(TASK MATERIAL):
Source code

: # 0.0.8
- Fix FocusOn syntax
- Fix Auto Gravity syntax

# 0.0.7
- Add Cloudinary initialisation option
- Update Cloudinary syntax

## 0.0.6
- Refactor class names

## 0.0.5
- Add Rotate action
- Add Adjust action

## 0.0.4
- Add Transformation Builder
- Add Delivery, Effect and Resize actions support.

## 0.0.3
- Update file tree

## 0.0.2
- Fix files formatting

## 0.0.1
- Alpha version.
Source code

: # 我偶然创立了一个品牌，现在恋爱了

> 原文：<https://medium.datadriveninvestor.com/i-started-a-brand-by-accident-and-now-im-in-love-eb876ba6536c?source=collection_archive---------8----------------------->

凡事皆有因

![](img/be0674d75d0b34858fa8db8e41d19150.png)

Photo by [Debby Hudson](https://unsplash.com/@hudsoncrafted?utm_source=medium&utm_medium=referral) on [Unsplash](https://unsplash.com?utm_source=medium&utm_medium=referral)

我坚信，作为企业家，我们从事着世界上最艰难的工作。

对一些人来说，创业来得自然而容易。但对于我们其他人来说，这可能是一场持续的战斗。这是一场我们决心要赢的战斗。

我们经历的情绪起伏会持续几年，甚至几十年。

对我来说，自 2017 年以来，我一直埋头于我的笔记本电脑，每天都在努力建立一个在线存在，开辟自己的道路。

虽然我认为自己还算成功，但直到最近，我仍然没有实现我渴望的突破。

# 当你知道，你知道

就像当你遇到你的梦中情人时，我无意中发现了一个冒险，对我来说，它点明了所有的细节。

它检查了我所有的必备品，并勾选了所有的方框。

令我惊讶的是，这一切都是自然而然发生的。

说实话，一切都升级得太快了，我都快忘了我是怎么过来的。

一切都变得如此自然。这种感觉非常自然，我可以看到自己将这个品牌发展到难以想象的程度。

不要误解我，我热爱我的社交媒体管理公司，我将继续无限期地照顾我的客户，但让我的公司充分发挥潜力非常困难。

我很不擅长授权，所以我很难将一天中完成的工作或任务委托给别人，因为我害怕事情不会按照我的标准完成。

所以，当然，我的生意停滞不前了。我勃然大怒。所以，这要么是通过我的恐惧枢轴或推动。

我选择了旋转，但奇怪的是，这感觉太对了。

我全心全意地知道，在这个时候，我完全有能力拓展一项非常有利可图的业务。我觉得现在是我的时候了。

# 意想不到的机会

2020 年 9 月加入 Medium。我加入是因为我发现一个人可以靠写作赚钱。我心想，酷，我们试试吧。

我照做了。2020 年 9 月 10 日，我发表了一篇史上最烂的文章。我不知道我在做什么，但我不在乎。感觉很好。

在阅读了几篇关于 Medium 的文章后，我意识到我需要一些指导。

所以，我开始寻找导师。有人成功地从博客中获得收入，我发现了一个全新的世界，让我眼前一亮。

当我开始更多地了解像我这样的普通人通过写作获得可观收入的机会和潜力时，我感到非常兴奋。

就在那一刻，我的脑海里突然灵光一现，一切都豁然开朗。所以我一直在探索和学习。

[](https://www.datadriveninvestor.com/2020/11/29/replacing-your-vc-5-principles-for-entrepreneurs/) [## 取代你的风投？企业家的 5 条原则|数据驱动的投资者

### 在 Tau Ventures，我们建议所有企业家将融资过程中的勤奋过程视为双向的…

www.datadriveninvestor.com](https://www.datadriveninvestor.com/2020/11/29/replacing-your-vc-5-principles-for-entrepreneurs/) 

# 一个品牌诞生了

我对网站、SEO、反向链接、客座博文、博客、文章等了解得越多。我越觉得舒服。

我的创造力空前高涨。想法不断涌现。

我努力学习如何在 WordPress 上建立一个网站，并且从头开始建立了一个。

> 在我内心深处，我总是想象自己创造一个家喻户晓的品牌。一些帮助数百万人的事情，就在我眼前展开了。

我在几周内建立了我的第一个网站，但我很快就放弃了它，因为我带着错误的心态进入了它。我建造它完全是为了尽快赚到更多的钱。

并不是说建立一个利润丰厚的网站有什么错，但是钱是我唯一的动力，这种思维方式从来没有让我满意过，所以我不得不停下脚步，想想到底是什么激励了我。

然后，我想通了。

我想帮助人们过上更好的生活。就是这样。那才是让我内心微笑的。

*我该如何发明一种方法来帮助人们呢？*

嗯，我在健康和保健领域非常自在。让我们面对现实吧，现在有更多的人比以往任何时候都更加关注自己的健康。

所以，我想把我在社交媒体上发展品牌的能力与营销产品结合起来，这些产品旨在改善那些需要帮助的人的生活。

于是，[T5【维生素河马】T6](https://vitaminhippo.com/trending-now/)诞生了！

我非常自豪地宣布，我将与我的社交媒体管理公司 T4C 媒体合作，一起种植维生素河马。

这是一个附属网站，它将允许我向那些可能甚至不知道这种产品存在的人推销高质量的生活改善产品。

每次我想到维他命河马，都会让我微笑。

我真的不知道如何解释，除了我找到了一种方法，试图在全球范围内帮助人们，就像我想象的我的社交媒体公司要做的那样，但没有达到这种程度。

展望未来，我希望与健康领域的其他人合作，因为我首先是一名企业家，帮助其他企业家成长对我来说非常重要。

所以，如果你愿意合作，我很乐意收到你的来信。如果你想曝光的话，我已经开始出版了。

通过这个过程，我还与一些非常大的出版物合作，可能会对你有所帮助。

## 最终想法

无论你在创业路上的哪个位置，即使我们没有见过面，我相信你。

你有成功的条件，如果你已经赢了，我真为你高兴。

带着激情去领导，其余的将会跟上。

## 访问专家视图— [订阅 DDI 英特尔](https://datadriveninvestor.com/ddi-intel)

(TASK TO COMPLETE): The result should be every line of the material that contains the word "your", so copy those lines.

(SOLUTION TO THIS PROBLEM):
[](https://www.datadriveninvestor.com/2020/11/29/replacing-your-vc-5-principles-for-entrepreneurs/) [## 取代你的风投？企业家的 5 条原则|数据驱动的投资者
www.datadriveninvestor.com](https://www.datadriveninvestor.com/2020/11/29/replacing-your-vc-5-principles-for-entrepreneurs/) 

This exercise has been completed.